[Saved entries]
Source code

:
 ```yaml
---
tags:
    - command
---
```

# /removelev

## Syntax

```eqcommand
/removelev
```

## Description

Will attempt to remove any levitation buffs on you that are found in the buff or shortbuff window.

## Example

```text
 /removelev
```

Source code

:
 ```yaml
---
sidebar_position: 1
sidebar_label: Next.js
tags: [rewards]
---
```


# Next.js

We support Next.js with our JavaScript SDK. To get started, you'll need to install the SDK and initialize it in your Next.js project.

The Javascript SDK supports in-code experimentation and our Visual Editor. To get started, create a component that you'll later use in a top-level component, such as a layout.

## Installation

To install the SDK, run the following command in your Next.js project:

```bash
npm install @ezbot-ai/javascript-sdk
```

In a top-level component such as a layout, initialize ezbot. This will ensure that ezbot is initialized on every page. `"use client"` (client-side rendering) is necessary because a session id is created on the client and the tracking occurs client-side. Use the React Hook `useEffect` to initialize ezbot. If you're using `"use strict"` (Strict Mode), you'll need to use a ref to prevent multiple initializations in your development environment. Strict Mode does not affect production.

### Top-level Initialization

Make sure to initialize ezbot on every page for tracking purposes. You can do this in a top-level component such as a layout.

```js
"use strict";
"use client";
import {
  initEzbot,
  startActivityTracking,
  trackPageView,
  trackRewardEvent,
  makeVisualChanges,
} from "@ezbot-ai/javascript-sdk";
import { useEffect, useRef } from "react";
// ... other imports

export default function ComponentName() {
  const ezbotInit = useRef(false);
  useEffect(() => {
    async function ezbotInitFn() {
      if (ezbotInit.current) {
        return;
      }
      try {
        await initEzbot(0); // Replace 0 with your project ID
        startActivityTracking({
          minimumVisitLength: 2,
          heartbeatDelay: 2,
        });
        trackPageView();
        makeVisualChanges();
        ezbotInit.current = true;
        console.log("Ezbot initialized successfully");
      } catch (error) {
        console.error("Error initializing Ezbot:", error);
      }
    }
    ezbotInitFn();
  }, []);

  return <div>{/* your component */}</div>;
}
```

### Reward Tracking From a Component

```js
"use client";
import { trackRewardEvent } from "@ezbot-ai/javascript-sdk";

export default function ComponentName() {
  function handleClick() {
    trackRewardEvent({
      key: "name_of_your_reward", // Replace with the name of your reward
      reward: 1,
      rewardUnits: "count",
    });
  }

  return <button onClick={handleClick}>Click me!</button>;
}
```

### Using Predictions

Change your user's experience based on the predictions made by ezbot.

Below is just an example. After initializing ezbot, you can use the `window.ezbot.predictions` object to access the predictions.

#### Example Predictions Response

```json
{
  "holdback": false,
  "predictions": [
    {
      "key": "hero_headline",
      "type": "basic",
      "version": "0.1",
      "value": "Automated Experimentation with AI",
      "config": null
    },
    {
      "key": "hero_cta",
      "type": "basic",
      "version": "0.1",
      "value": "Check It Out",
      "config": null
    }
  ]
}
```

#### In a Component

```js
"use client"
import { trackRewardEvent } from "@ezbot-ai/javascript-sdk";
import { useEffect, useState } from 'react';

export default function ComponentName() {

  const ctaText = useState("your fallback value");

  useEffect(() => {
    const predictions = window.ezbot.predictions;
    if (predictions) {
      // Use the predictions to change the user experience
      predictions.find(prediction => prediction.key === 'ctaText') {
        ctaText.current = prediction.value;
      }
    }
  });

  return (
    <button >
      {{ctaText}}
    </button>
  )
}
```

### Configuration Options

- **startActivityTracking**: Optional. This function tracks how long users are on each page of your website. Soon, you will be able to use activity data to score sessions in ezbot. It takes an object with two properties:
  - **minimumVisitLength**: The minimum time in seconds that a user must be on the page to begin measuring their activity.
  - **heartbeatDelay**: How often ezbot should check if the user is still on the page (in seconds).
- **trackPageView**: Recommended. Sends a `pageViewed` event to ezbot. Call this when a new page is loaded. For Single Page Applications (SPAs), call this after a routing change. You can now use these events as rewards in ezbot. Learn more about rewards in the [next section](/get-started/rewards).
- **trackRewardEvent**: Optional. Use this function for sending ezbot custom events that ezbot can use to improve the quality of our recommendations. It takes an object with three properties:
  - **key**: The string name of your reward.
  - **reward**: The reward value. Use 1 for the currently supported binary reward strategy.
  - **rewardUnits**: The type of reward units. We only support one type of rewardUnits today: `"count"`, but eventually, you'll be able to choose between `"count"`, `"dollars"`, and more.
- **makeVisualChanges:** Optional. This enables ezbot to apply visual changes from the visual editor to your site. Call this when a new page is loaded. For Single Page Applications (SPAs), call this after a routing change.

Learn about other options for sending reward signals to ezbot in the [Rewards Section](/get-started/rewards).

→ TASK DIRECTIONS
All lines above are to be transcribed exactly.

→ PROBLEM SOLUTION
Source code

:
 ```yaml
---
tags:
    - command
---
```

# /removelev

## Syntax

```eqcommand
/removelev
```

## Description

Will attempt to remove any levitation buffs on you that are found in the buff or shortbuff window.

## Example

```text
 /removelev
```

Source code

:
 ```yaml
---
sidebar_position: 1
sidebar_label: Next.js
tags: [rewards]
---
```


# Next.js

We support Next.js with our JavaScript SDK. To get started, you'll need to install the SDK and initialize it in your Next.js project.

The Javascript SDK supports in-code experimentation and our Visual Editor. To get started, create a component that you'll later use in a top-level component, such as a layout.

## Installation

To install the SDK, run the following command in your Next.js project:

```bash
npm install @ezbot-ai/javascript-sdk
```

In a top-level component such as a layout, initialize ezbot. This will ensure that ezbot is initialized on every page. `"use client"` (client-side rendering) is necessary because a session id is created on the client and the tracking occurs client-side. Use the React Hook `useEffect` to initialize ezbot. If you're using `"use strict"` (Strict Mode), you'll need to use a ref to prevent multiple initializations in your development environment. Strict Mode does not affect production.

### Top-level Initialization

Make sure to initialize ezbot on every page for tracking purposes. You can do this in a top-level component such as a layout.

```js
"use strict";
"use client";
import {
  initEzbot,
  startActivityTracking,
  trackPageView,
  trackRewardEvent,
  makeVisualChanges,
} from "@ezbot-ai/javascript-sdk";
import { useEffect, useRef } from "react";
// ... other imports

export default function ComponentName() {
  const ezbotInit = useRef(false);
  useEffect(() => {
    async function ezbotInitFn() {
      if (ezbotInit.current) {
        return;
      }
      try {
        await initEzbot(0); // Replace 0 with your project ID
        startActivityTracking({
          minimumVisitLength: 2,
          heartbeatDelay: 2,
        });
        trackPageView();
        makeVisualChanges();
        ezbotInit.current = true;
        console.log("Ezbot initialized successfully");
      } catch (error) {
        console.error("Error initializing Ezbot:", error);
      }
    }
    ezbotInitFn();
  }, []);

  return <div>{/* your component */}</div>;
}
```

### Reward Tracking From a Component

```js
"use client";
import { trackRewardEvent } from "@ezbot-ai/javascript-sdk";

export default function ComponentName() {
  function handleClick() {
    trackRewardEvent({
      key: "name_of_your_reward", // Replace with the name of your reward
      reward: 1,
      rewardUnits: "count",
    });
  }

  return <button onClick={handleClick}>Click me!</button>;
}
```

### Using Predictions

Change your user's experience based on the predictions made by ezbot.

Below is just an example. After initializing ezbot, you can use the `window.ezbot.predictions` object to access the predictions.

#### Example Predictions Response

```json
{
  "holdback": false,
  "predictions": [
    {
      "key": "hero_headline",
      "type": "basic",
      "version": "0.1",
      "value": "Automated Experimentation with AI",
      "config": null
    },
    {
      "key": "hero_cta",
      "type": "basic",
      "version": "0.1",
      "value": "Check It Out",
      "config": null
    }
  ]
}
```

#### In a Component

```js
"use client"
import { trackRewardEvent } from "@ezbot-ai/javascript-sdk";
import { useEffect, useState } from 'react';

export default function ComponentName() {

  const ctaText = useState("your fallback value");

  useEffect(() => {
    const predictions = window.ezbot.predictions;
    if (predictions) {
      // Use the predictions to change the user experience
      predictions.find(prediction => prediction.key === 'ctaText') {
        ctaText.current = prediction.value;
      }
    }
  });

  return (
    <button >
      {{ctaText}}
    </button>
  )
}
```

### Configuration Options

- **startActivityTracking**: Optional. This function tracks how long users are on each page of your website. Soon, you will be able to use activity data to score sessions in ezbot. It takes an object with two properties:
  - **minimumVisitLength**: The minimum time in seconds that a user must be on the page to begin measuring their activity.
  - **heartbeatDelay**: How often ezbot should check if the user is still on the page (in seconds).
- **trackPageView**: Recommended. Sends a `pageViewed` event to ezbot. Call this when a new page is loaded. For Single Page Applications (SPAs), call this after a routing change. You can now use these events as rewards in ezbot. Learn more about rewards in the [next section](/get-started/rewards).
- **trackRewardEvent**: Optional. Use this function for sending ezbot custom events that ezbot can use to improve the quality of our recommendations. It takes an object with three properties:
  - **key**: The string name of your reward.
  - **reward**: The reward value. Use 1 for the currently supported binary reward strategy.
  - **rewardUnits**: The type of reward units. We only support one type of rewardUnits today: `"count"`, but eventually, you'll be able to choose between `"count"`, `"dollars"`, and more.
- **makeVisualChanges:** Optional. This enables ezbot to apply visual changes from the visual editor to your site. Call this when a new page is loaded. For Single Page Applications (SPAs), call this after a routing change.

Learn about other options for sending reward signals to ezbot in the [Rewards Section](/get-started/rewards).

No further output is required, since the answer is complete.